Ongoing struggle between our academic Cartesians and the pragmatic empiricism of the public

Oh, the poor Hunger Games, a vehicle for every pop psychologist and cultural commentator to load with the entirety of their tired thinking. Jonathan Alexander gives us his thoughts in The Literacy Games: Summer Lessons About Media from YA Fiction. Clearly the LA Times was needing to fill a lot of space.

I did try. I read the first half dozen paragraphs, then skimmed the next half dozen and finally skipped to the last three. Kludge is the word that comes to mind. The review is so filled with asides and non sequiturs and intellectual preening that it is difficult to discern Alexander's argument. There's a lot of speculation and very little conclusion.

I think what Alexander is trying to say is that the entire media-industrial complex around books to films to TV to books, etc. is one fraught with oddities and the unknowable. I think he wants to find a greater significance to the phenomenon of The Hunger Games than actual thinking can sustain and therefore we are pelted with the clots of abstractions and speculations.

The penultimate paragraph tries to bring the many strings together into a rope of an argument.
Dystopic stories are attractive. They appeal to a readership that feels threatened — economically in an age of downward mobility, and politically in an age of terror. But we need to be asking what kinds of stories about living and working with media these influential narratives offer. How do the stories orient young peoples to the potential power and danger of media use? What kinds of literacy practices are sponsored in them?
It is interesting to interrogate each assumption and proposition.

"Dystopic stories are attractive" - A testable statement. Yes, we can establish that Dystopic stories have a long history in YA literature (and adult) and that the genre represents a thriving component of YA book sales. We can quibble about relative standing against other genres but there is sufficient empirical evidence to take the argument at face value.

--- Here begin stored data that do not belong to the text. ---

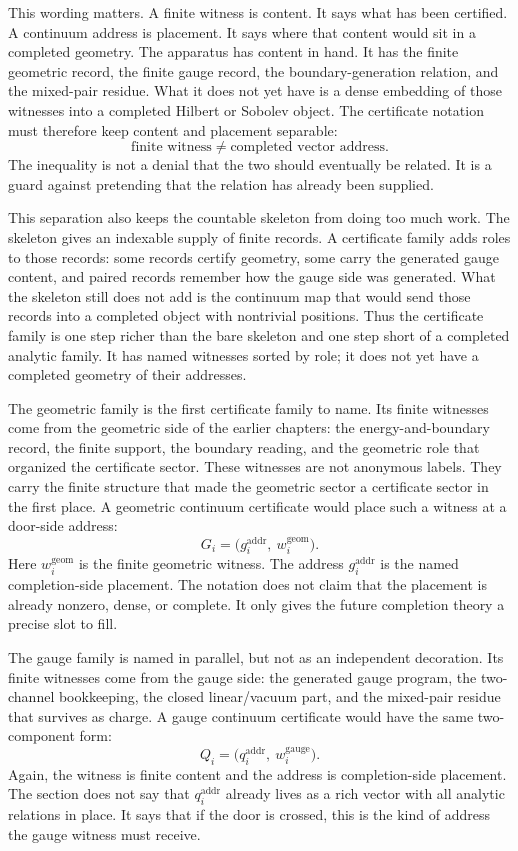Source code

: This wording matters. A finite witness is content. It says what has been
certified. A continuum address is placement. It says where that content would
sit in a completed geometry. The apparatus has content in hand. It has the
finite geometric record, the finite gauge record, the boundary-generation
relation, and the mixed-pair residue. What it does not yet have is a dense
embedding of those witnesses into a completed Hilbert or Sobolev object. The
certificate notation must therefore keep content and placement separable:
\[
  \text{finite witness} \neq \text{completed vector address}.
\]
The inequality is not a denial that the two should eventually be related. It
is a guard against pretending that the relation has already been supplied.

This separation also keeps the countable skeleton from doing too much work.
The skeleton gives an indexable supply of finite records. A certificate family
adds roles to those records: some records certify geometry, some carry the
generated gauge content, and paired records remember how the gauge side was
generated. What the skeleton still does not add is the continuum map that would
send those records into a completed object with nontrivial positions. Thus the
certificate family is one step richer than the bare skeleton and one step short
of a completed analytic family. It has named witnesses sorted by role; it does
not yet have a completed geometry of their addresses.

The geometric family is the first certificate family to name. Its finite
witnesses come from the geometric side of the earlier chapters: the
energy-and-boundary record, the finite support, the boundary reading, and the
geometric role that organized the certificate sector. These witnesses are not
anonymous labels. They carry the finite structure that made the geometric
sector a certificate sector in the first place. A geometric continuum
certificate would place such a witness at a door-side address:
\[
  G_i = \big(g_i^{\mathrm{addr}},\ w_i^{\mathrm{geom}}\big).
\]
Here \(w_i^{\mathrm{geom}}\) is the finite geometric witness. The address
\(g_i^{\mathrm{addr}}\) is the named completion-side placement. The notation
does not claim that the placement is already nonzero, dense, or complete. It
only gives the future completion theory a precise slot to fill.

The gauge family is named in parallel, but not as an independent decoration.
Its finite witnesses come from the gauge side: the generated gauge program, the
two-channel bookkeeping, the closed linear/vacuum part, and the mixed-pair
residue that survives as charge. A gauge continuum certificate would have the
same two-component form:
\[
  Q_i = \big(q_i^{\mathrm{addr}},\ w_i^{\mathrm{gauge}}\big).
\]
Again, the witness is finite content and the address is completion-side
placement. The section does not say that \(q_i^{\mathrm{addr}}\) already lives
as a rich vector with all analytic relations in place. It says that if the
door is crossed, this is the kind of address the gauge witness must receive.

"They appeal to a readership that feels threatened" - Again, an empirically testable hypothesis. Do YA read dystopian novels because they feel threatened by economic insecurity and political terror? That seems a major reach. And what might be the effect size? Dystopian novels are a small segment of the entirety of YA literature. There are significant reasons to believe that what a child chooses to read has no measurable impact on their life-outcomes. Do people read dystopian book because they actually feel threatened? I don't know but it is worth investigating. There are alternative plausible hypotheses such as "They appeal to a readership secure in their anticipation of the future who derive pleasure from might-have-been narratives."

"we need to be asking what kinds of stories about living and working with media these influential narratives offer" - Do they offer any stories about living and working with media? I can see where a professor of literature might conjure such an insight but how many readers actually consider this type of question and intellectually drive to an answer. I think a first approximation would be "None." Do they offer such stories and are those stories decrypted? We need evidence to support that bland assumption.

"How do the stories orient young peoples to the potential power and danger of media use?" - Much as above. There is precious little evidence that any of these stories have any lasting effect of any kind. They are read recreationally and the donut is forgotten as soon as it eaten.

Alexander's review offers an interesting insight to the lengths to which some papers will go in order to appear relevant and cutting edge. In other respects this comes across as another in the long line of skirmishers between the Continental Rationalists (Descartes, et al) dealing in abstractions and speculative theories and the British Empiricists (Locke, et al) who likely would respond to this speculative contortion with Sergeant Friday's "Just the facts, ma'am."